─── EXTRACTED RECORDS

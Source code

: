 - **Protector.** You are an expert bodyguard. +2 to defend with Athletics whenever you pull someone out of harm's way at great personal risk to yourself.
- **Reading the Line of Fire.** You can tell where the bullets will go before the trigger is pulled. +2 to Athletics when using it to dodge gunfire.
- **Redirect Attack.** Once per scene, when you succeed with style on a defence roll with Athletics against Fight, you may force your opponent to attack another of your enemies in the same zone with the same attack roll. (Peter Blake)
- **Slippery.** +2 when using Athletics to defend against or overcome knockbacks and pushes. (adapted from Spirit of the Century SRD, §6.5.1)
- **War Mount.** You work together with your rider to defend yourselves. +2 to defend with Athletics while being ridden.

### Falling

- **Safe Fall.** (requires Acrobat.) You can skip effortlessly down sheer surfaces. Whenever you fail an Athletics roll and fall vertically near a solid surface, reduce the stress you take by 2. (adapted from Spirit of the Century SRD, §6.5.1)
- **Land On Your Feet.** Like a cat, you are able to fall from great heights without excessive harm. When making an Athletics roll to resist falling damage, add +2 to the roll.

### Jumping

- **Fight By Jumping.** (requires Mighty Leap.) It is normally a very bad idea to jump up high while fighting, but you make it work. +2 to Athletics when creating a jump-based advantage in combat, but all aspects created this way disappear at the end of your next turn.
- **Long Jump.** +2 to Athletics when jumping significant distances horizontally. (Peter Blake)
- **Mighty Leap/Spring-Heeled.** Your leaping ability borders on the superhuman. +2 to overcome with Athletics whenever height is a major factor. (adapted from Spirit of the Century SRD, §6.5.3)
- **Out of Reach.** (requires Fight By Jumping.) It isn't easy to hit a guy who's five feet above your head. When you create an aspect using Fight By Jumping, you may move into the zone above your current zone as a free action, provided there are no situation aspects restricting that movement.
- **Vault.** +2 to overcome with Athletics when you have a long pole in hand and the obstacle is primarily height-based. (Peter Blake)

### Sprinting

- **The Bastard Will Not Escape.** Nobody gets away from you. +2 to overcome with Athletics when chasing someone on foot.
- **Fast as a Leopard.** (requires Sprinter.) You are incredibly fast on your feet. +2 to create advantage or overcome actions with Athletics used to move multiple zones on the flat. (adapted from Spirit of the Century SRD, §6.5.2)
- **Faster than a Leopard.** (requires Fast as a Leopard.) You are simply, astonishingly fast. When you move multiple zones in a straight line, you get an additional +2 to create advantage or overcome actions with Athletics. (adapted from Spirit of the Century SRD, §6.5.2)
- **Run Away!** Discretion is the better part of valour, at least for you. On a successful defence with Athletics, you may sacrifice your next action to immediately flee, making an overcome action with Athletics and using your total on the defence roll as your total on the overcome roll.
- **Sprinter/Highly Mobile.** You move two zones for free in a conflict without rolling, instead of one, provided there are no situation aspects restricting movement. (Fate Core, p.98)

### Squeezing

──────

ASSIGNED TASK: The answer must be every line of the records above that holds the word "provided".

ANSWER FOR THIS EXERCISE:
- **Out of Reach.** (requires Fight By Jumping.) It isn't easy to hit a guy who's five feet above your head. When you create an aspect using Fight By Jumping, you may move into the zone above your current zone as a free action, provided there are no situation aspects restricting that movement.
- **Sprinter/Highly Mobile.** You move two zones for free in a conflict without rolling, instead of one, provided there are no situation aspects restricting movement. (Fate Core, p.98)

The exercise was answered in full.